Mr. Niemiec, thanks for being with us.
Mr. Niemiec. Good afternoon, Mr. Chairman. My name is John
Niemiec, and I'm a captain with the Fairfax County Fire and
Rescue Department. I appear before you today on behalf of my
department and the Fairfax County Professional Fire Fighters
and Paramedics-International Association of Fire Fighters Local
2068, and my colleagues from the Fairfax County Sheriff's
office.
I would like to thank you, Congressman Davis, and the
committee for holding this important hearing today, and I
commend you for shining a spotlight on a public health issue
that is of vital concern to the Nation's fire fighters.
I would also like to thank Mr. Jay Walker, the students
from Robinson High School, DECA, and especially Erika Stein for
their unselfish campaign in promoting hepatitis C awareness and
future legislation.
I am here today because Hep C is a real concern for first
responders. Because hepatitis C is transmitted blood to blood,
first responders face an increased risk of exposure to the
virus. Hep C can be a lethal virus that is five times more
prevalent here in the States population compared to the HIV
virus, and yet, the American people receive little information
as it relates to the hepatitis C virus. The Centers for Disease
Control and Prevention estimate that approximately 1 out of
every 50 Americans, that is 1 out of every 50 Americans, is
infected with hepatitis C virus. Individuals who are Hep C
infected can be asymptomatic up to 20 to 30 years. Often by the
time the disease is even diagnosed, the disease has already
progressed to cirrhosis, liver cancer, end-stage liver disease,
or the need for a liver transplant. In those cases, if it had
been caught earlier, there may have been a chance to slow the
progression of the disease with behavior changes, such as
limiting alcohol consumption.
Currently there is no vaccine for hepatitis C. Often
individuals who were administered the hepatitis A and/or the
hepatitis B vaccine believe they are protected against
hepatitis C. This is not the case and these misperceptions show
that we need a better public education campaign about the
disease. Because the virus consistently mutates, there are six
genotypes and over 80 subtypes, manufacturing a vaccine for
hepatitis C is problematic.
Typically the treatment regimen is 6 to 12 months of
injections and oral medications. While treatment has advanced
over the last 10 years, more needs to be done. In about 50
percent of the patients, current treatment does not eliminate
the disease. Also, treatment for Hep C can cause significant
physical and mental side effects, which means the patient
receiving treatment may require additional support from medical
providers and patient support groups to optimize their
treatment outcome.
As mentioned, first responders face an increased risk of
exposure to the disease. Hep C has not only infected but also
has affected a number of first responders within the fire
service and law enforcement arenas. Fairfax County Fire and
Rescue currently has 10 fire fighters infected with the virus
while the city of Philadelphia Fire Department has over 200
fire service personnel stricken by this disease. On a personal
note, I have a younger sibling infected with this virus.
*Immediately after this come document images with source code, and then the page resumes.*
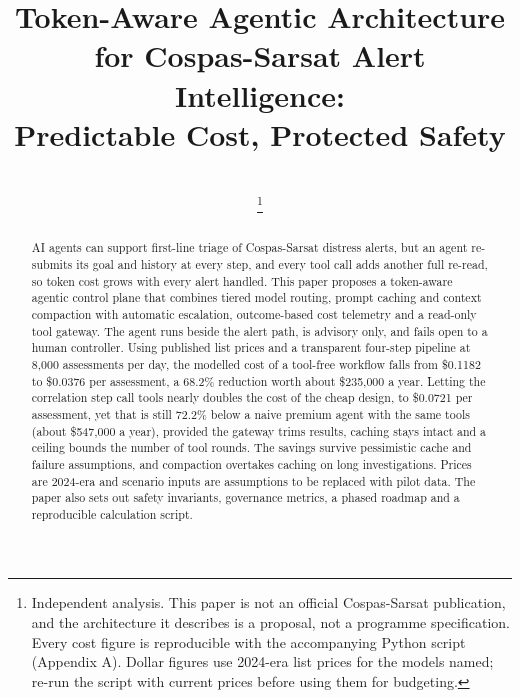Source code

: \documentclass[conference]{IEEEtran}
\begin{document}
\title{Token-Aware Agentic Architecture for Cospas-Sarsat Alert Intelligence:\\
Predictable Cost, Protected Safety}
\author{
     \\
    \thanks{Independent analysis. This paper is not an official Cospas-Sarsat publication, and the architecture it describes is a proposal, not a programme specification. Every cost figure is reproducible with the accompanying Python script (Appendix A). Dollar figures use 2024-era list prices for the models named; re-run the script with current prices before using them for budgeting.}
}

\maketitle

\begin{abstract}
AI agents can support first-line triage of Cospas-Sarsat distress alerts, but an agent re-submits its goal and history at every step, and every tool call adds another full re-read, so token cost grows with every alert handled. This paper proposes a token-aware agentic control plane that combines tiered model routing, prompt caching and context compaction with automatic escalation, outcome-based cost telemetry and a read-only tool gateway. The agent runs beside the alert path, is advisory only, and fails open to a human controller. Using published list prices and a transparent four-step pipeline at 8,000 assessments per day, the modelled cost of a tool-free workflow falls from \$0.1182 to \$0.0376 per assessment, a 68.2\% reduction worth about \$235,000 a year. Letting the correlation step call tools nearly doubles the cost of the cheap design, to \$0.0721 per assessment, yet that is still 72.2\% below a naive premium agent with the same tools (about \$547,000 a year), provided the gateway trims results, caching stays intact and a ceiling bounds the number of tool rounds. The savings survive pessimistic cache and failure assumptions, and compaction overtakes caching on long investigations. Prices are 2024-era and scenario inputs are assumptions to be replaced with pilot data. The paper also sets out safety invariants, governance metrics, a phased roadmap and a reproducible calculation script.
\end{abstract}
\end{document}
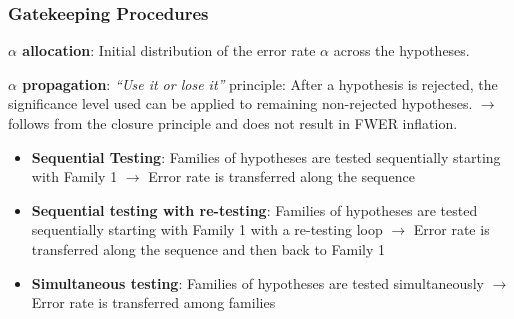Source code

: \documentclass[xcolor={dvipsnames}]{beamer}
\newcommand{\rbf}[1]{\textcolor{redUnipd}{ #1}}
\begin{document}
\begin{frame}
\frametitle{Gatekeeping Procedures}


\rbf{\textbf{$\alpha$ allocation}}: Initial distribution of the error rate $\alpha$ across the hypotheses.
\medskip

\rbf{\textbf{$\alpha$ propagation}}: \emph{``Use it or lose it''} principle: After a hypothesis is rejected, the significance level used can be applied to remaining non-rejected hypotheses. $\rightarrow$ follows from the closure principle and does not result in FWER inflation.

\medskip

\begin{itemize}
    \item \textbf{Sequential Testing}: Families of hypotheses are tested sequentially starting with Family 1 $\rightarrow$ Error rate is transferred along the sequence
    \item \textbf{Sequential testing with re-testing}: Families of hypotheses are tested sequentially starting with Family 1 with a re-testing loop $\rightarrow$ Error rate is transferred along the sequence and then back to Family 1
    \item \textbf{Simultaneous testing}: Families of hypotheses are tested simultaneously $\rightarrow$ Error rate is transferred among families
\end{itemize}

    
\end{frame}
\end{document}
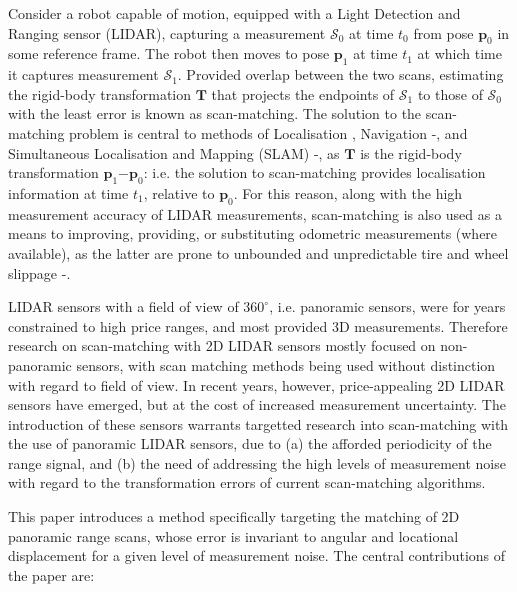 Consider a robot capable of motion, equipped with a Light Detection and Ranging
sensor (LIDAR), capturing a measurement $\mathcal{S}_0$ at time $t_0$ from pose
$\bm{p}_0$ in some reference frame. The robot then moves to pose $\bm{p}_1$ at
time $t_1$ at which time it captures measurement $\mathcal{S}_1$. Provided
overlap between the two scans, estimating the rigid-body transformation
$\bm{T}$ that projects the endpoints of $\mathcal{S}_1$ to those of
$\mathcal{S}_0$ with the least error is known as scan-matching. The solution to
the scan-matching problem is central to methods of Localisation
\cite{lidar_localisation_1}\cite{lidar_localisation_2}, Navigation
\cite{lidar_navigation_1}-\cite{lidar_navigation_4}, and Simultaneous
Localisation and Mapping (SLAM) \cite{lidar_slam_1}-\cite{lidar_slam_5}, as
$\bm{T}$ is the rigid-body transformation $\bm{p}_1$$-$$\bm{p}_0$: i.e. the
solution to scan-matching provides localisation information at time $t_1$,
relative to $\bm{p}_0$. For this reason, along with the high measurement
accuracy of LIDAR measurements, scan-matching is also used as a means to
improving, providing, or substituting odometric measurements (where available),
as the latter are prone to unbounded and unpredictable tire and wheel
slippage \cite{olson}-\cite{lidar_odom_3}.

LIDAR sensors with a field of view of $360^\circ$, i.e. panoramic sensors, were
for years constrained to high price ranges, and most provided 3D measurements.
Therefore research on scan-matching with 2D LIDAR sensors mostly focused on
non-panoramic sensors, with scan matching methods being used without distinction
with regard to field of view. In recent years, however, price-appealing
2D LIDAR sensors have emerged, but at the cost of increased measurement
uncertainty. The introduction of these sensors warrants targetted research
into scan-matching with the use of panoramic LIDAR sensors, due to (a) the
afforded periodicity of the range signal, and (b) the need of
addressing the high levels of measurement noise with regard to the
transformation errors of current scan-matching algorithms.

This paper introduces a method specifically targeting the matching of 2D
panoramic range scans, whose error is invariant to angular and
locational displacement for a given level of measurement noise.
The central contributions of the paper are:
The time to educate, prevent, and screen the at-risk
population is now. Medical experts with knowledge about this
virus continue to echo the urgent need to screen at-risk
populations such as first responders and individuals who had
blood transfusions prior to 1992. Therefore, I urge all
congressional leaders to embrace, promote, and fund the
Hepatitis C Epidemic Control and Prevention Act not only for
first responders but for the American people as well.
Thank you for your time and consideration, and I'd be happy
to answer any and all questions.
[The prepared statement of Mr. Niemiec follows:]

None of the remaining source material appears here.